Regarding the beneficial role of lidocaine infusion in perioperative setting, the results are confusing. The report from a recent Cochrane based meta-analysis was uncertain if lidocaine had any positive impact on postoperative outcomes [11]. Contrary to this; two other recently published meta-analyses which included only the RCTs comparing lidocaine with placebo in patients undergoing LC found significant reduction in postoperative pain related outcomes in lidocaine group [28, 29]. Perhaps, the use of only placebo comparator in the above mentioned two meta-analyses might have influenced the results. Importantly, there are several reasons for inconsistent results with lidocaine infusion [11], and therefore it is too early to draw a conclusion that perioperative lidocaine infusions are ineffective especially in laparoscopic abdominal surgery.

Early recovery is one of the relevant clinical outcomes after minimally invasive surgery. It is reported that patients in esmolol group achieve early discharge criteria from the PACU as compared to lidocaine group [16]. In the same study, patients receiving lidocaine had RSS scores higher than esmolol at 10 min post-extubation. Likewise, perioperative lidocaine failed to reduce the discharge time after ambulatory surgery compared to placebo when reported as a primary outcome [30]. This is likely due to mild sedative effect of lidocaine and therefore, it could have prolonged the PACU stay. This is in concordance with our results. Patients in the lidocaine group were more sedated up to 1 h after surgery compared to the esmolol group. Although, we did not compare the time to readiness to discharge from the PACU, esmolol has an advantage over lidocaine in relation to discharge time. Moreover, the shorter elimination half-life of esmolol as compared to lidocaine might be beneficial in ambulatory surgery [31, 32].

There are several limitations in our study. First, only female patients were enrolled. There is evidence suggesting that woman experience as well as express more pain after surgery and hence require an excess amount of analgesic agents [33,34,35]. Hence, sex may be a significant confounding factor in a clinical trial. Although, this difference in pain sensitivity is likely due to biopsychosocial factors/mechanism, laboratory studies investigating sex differences in pain perception are inconsistent [36, 37]. Nevertheless, due to one-gender selected, the external validity of our study may be impaired. Secondly, there was no placebo group and the reason for this is because lidocaine infusion is an effective therapy for laparoscopic procedures and therefore, we used it as an active comparator. Similarly, esmolol has already been shown to reduce opioids requirement after surgery when compared to placebo [15]. Importantly, had we used the placebo group the concern would have been more ethical with no intraoperative opioid supplementation. As evident from a previous study [21], the placebo group required significantly larger doses of opioids intraoperative than in esmolol group. Thirdly, we did not compare the intraoperative hemodynamic parameters. Although, reporting of intraoperative hemodynamic side-effects was not pre-specified, we did post-hoc analysis and found no difference. It is noteworthy that infusions of esmolol and lidocaine at lower doses are safe with no significant alteration in hemodynamics [11, 20]. Finally, the impact of these drugs on readiness to discharge the patients from hospital was not assessed since the patients were required to stay up to 24 h postoperatively following LC in our centre.

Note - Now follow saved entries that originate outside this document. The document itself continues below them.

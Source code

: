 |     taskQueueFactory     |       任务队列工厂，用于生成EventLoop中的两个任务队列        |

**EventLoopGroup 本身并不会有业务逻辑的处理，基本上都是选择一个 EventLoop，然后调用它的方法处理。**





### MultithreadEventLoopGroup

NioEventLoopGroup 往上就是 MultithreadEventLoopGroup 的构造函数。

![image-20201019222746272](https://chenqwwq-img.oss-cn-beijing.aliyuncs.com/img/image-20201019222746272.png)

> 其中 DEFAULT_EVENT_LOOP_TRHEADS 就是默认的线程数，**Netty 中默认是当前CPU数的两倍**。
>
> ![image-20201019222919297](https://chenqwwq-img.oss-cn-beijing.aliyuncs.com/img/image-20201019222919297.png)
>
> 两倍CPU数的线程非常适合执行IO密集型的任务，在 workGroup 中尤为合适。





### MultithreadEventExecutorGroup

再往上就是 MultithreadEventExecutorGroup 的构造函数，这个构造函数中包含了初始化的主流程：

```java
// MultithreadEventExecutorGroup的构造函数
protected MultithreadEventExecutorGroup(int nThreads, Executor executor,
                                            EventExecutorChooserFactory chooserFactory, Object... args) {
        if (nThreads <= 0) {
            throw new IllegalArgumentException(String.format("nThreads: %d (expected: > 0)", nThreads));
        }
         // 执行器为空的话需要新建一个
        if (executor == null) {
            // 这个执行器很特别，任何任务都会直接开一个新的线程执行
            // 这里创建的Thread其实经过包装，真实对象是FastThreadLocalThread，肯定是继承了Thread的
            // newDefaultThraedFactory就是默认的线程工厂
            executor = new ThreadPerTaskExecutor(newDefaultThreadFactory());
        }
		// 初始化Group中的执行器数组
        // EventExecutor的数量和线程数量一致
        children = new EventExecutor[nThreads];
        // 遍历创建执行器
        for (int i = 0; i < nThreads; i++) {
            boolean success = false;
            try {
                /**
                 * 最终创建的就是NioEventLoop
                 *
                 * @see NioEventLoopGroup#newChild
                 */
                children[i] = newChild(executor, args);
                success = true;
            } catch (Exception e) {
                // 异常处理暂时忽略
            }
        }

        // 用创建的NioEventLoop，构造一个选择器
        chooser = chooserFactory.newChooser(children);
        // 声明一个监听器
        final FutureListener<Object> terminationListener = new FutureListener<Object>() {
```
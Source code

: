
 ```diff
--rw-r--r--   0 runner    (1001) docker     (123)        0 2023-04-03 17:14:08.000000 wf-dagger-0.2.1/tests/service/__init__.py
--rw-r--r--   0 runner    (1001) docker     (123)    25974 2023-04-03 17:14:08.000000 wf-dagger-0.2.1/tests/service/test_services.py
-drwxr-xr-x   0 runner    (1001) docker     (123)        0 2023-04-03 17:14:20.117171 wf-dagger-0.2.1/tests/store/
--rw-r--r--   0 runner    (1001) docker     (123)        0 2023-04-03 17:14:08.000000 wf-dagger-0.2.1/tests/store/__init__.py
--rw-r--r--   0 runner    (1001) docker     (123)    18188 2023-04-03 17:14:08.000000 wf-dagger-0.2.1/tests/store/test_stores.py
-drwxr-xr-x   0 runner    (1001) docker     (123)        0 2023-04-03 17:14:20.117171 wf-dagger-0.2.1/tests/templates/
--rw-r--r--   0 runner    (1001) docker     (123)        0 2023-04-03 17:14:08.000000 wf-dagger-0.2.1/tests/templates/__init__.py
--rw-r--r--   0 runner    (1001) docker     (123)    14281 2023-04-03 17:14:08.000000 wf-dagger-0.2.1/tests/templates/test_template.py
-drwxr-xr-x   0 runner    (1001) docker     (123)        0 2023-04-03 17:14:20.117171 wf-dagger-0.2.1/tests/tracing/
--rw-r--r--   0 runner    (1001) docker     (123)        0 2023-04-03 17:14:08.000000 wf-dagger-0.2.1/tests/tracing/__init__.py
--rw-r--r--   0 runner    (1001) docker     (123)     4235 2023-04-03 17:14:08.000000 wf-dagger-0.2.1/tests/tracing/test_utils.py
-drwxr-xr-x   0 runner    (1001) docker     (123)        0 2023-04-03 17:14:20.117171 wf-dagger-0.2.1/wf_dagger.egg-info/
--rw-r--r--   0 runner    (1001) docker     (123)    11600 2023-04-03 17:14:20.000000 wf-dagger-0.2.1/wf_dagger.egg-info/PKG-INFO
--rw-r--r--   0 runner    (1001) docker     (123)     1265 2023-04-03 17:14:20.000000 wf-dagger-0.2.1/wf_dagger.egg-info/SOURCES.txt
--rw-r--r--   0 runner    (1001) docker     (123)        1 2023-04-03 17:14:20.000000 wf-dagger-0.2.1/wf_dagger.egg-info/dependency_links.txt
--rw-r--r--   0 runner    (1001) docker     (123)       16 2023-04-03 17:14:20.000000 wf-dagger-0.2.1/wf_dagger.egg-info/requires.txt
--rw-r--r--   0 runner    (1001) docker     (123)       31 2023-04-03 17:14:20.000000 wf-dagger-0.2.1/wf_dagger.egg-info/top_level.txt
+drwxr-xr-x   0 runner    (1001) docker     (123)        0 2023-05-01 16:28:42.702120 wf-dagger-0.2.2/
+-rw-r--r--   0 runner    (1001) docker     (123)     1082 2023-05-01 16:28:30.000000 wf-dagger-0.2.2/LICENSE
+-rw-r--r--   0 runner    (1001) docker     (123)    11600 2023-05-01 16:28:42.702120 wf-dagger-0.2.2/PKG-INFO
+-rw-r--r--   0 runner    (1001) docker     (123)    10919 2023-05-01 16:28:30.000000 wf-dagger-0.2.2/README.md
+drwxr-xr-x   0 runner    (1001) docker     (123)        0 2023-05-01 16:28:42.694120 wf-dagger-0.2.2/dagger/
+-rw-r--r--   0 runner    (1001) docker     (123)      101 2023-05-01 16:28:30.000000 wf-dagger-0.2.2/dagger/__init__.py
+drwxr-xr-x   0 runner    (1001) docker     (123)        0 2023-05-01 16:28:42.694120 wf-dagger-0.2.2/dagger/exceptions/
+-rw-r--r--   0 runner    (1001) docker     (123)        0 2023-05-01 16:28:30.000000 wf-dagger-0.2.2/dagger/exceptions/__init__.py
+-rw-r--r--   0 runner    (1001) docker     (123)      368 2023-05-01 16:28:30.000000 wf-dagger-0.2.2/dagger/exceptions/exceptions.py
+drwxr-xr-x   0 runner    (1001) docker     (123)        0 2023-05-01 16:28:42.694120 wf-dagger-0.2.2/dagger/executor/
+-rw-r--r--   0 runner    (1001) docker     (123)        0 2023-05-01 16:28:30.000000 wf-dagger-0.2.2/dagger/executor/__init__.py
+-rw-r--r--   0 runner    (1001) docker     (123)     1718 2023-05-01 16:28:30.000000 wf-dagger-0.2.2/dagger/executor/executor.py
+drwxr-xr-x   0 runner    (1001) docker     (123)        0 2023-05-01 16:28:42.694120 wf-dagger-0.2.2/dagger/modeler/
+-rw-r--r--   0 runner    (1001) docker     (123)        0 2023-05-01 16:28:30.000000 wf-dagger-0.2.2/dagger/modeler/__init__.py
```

It would be interesting to explore the utility of lidocaine and esmolol with adequately powered future comparative studies with regard to PONV, early discharge from the PACU, quality of recovery and length of hospital stay. Also, future studies based on dose-response relationship of esmolol is required that would impact postoperative pain outcomes while lessen the side effects.

Conclusions

In conclusion, infusion of esmolol is not inferior to lidocaine for postoperative opioid consumption and pain scores following laparoscopic cholecystectomy. However, patients receiving esmolol were less sedated than those receiving lidocaine in the early period after surgery.